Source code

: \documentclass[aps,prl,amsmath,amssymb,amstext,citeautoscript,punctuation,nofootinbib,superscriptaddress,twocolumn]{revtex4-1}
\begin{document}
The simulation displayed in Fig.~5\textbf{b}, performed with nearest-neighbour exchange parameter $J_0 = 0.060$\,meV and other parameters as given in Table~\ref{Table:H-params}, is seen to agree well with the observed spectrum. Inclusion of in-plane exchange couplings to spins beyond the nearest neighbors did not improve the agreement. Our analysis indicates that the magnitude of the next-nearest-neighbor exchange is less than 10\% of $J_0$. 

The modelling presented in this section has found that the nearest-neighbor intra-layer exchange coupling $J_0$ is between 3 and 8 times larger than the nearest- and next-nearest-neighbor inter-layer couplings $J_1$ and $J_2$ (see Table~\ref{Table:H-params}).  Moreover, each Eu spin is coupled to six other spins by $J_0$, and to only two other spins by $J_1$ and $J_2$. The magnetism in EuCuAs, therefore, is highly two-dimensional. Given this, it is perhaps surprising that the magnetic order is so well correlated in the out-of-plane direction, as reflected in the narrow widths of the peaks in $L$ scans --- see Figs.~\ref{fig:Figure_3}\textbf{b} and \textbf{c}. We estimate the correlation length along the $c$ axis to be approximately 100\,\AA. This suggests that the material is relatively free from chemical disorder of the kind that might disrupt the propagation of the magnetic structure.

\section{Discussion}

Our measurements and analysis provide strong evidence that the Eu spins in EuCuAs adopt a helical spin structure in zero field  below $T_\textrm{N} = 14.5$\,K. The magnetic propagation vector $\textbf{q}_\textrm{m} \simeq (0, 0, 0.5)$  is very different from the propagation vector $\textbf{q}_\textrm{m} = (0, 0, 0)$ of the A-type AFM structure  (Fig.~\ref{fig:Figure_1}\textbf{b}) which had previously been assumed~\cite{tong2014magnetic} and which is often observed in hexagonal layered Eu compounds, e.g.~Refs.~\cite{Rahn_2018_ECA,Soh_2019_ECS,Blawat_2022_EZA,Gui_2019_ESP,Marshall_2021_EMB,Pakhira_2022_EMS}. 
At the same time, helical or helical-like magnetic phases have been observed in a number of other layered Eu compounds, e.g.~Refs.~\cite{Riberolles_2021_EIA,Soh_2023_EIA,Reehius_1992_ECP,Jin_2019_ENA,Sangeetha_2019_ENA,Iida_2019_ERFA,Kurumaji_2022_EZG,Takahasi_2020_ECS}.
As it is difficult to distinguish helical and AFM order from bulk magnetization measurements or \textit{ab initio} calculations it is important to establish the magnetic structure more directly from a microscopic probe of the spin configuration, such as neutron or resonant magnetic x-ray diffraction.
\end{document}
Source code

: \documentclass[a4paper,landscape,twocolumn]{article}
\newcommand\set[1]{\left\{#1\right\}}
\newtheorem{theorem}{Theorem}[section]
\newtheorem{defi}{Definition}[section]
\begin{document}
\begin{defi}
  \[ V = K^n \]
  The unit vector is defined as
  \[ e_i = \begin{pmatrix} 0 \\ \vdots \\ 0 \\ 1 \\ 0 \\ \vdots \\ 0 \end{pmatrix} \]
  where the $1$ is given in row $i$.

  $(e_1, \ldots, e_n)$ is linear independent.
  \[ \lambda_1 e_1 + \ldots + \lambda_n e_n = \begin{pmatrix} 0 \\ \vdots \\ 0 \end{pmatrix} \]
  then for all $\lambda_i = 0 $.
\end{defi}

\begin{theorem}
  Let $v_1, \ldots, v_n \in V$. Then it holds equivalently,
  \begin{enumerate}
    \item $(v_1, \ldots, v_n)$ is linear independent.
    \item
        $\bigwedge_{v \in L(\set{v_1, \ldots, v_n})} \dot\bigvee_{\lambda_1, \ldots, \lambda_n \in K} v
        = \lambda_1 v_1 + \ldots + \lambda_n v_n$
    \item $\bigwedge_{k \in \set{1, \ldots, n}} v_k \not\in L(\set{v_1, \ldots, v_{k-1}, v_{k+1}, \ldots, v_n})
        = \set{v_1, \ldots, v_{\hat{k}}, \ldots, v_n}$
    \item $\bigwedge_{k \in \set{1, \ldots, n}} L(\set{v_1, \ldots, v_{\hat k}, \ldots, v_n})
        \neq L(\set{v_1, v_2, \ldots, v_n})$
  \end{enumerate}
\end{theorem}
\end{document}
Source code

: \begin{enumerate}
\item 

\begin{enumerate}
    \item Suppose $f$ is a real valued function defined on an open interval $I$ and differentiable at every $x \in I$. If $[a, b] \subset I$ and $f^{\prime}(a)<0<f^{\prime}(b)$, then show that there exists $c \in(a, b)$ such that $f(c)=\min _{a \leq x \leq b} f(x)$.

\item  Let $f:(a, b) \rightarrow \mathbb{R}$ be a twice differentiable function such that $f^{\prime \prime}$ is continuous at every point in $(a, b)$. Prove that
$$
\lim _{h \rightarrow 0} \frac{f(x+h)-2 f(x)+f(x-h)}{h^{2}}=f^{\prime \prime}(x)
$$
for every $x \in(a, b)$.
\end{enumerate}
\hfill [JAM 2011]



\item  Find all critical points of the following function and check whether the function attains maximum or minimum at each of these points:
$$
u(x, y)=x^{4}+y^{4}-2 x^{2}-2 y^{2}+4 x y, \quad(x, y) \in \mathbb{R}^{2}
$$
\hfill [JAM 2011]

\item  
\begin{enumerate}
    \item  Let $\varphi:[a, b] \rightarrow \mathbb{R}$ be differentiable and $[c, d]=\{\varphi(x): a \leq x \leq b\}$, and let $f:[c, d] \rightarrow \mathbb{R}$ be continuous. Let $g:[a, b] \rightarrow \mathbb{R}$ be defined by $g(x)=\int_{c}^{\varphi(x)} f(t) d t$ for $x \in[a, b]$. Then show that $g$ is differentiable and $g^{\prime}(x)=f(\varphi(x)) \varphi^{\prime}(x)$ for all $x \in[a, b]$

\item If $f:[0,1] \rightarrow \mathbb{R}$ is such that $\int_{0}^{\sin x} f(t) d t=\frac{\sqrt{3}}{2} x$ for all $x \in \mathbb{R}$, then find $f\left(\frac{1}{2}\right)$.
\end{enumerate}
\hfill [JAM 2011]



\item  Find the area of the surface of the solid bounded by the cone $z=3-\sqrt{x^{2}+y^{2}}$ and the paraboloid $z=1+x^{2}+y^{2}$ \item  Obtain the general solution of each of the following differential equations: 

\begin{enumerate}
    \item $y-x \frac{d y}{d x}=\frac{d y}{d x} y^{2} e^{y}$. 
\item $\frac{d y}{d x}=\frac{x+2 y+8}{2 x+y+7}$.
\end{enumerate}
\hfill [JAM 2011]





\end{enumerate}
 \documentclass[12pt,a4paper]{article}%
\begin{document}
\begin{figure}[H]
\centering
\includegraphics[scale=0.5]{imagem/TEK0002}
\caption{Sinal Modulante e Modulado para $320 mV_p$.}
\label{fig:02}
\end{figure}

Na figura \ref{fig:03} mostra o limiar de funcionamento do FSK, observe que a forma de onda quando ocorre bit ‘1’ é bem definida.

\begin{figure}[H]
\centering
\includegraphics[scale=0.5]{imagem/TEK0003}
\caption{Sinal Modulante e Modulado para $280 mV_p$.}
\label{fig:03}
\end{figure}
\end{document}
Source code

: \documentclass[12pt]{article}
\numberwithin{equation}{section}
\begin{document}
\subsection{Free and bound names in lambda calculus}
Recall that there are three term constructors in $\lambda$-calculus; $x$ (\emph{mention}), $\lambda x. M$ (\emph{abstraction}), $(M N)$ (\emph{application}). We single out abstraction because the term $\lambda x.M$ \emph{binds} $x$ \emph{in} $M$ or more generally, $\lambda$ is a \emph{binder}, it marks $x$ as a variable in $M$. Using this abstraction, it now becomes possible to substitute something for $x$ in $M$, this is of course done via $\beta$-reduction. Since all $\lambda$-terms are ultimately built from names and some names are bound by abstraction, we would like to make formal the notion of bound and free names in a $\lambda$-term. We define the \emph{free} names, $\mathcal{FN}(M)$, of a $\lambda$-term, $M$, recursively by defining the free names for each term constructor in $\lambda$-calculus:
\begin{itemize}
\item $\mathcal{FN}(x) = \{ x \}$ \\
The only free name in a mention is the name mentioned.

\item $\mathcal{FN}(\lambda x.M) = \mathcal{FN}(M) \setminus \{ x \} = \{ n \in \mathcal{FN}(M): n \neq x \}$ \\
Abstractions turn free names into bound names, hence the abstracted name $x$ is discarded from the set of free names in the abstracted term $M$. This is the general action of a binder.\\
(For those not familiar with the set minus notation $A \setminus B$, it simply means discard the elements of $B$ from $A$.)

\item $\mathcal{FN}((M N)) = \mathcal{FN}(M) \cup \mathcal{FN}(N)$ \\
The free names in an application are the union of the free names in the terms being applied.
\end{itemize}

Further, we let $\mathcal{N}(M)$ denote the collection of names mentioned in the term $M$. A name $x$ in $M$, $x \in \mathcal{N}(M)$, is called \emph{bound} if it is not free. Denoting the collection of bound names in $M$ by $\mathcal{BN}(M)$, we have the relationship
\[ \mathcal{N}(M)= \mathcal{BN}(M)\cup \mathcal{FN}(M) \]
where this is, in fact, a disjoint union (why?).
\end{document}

::::

_YOUR INSTRUCTIONS_
The total of lines in the data that contain "twocolumn" is all you should give.

_RESULT_
2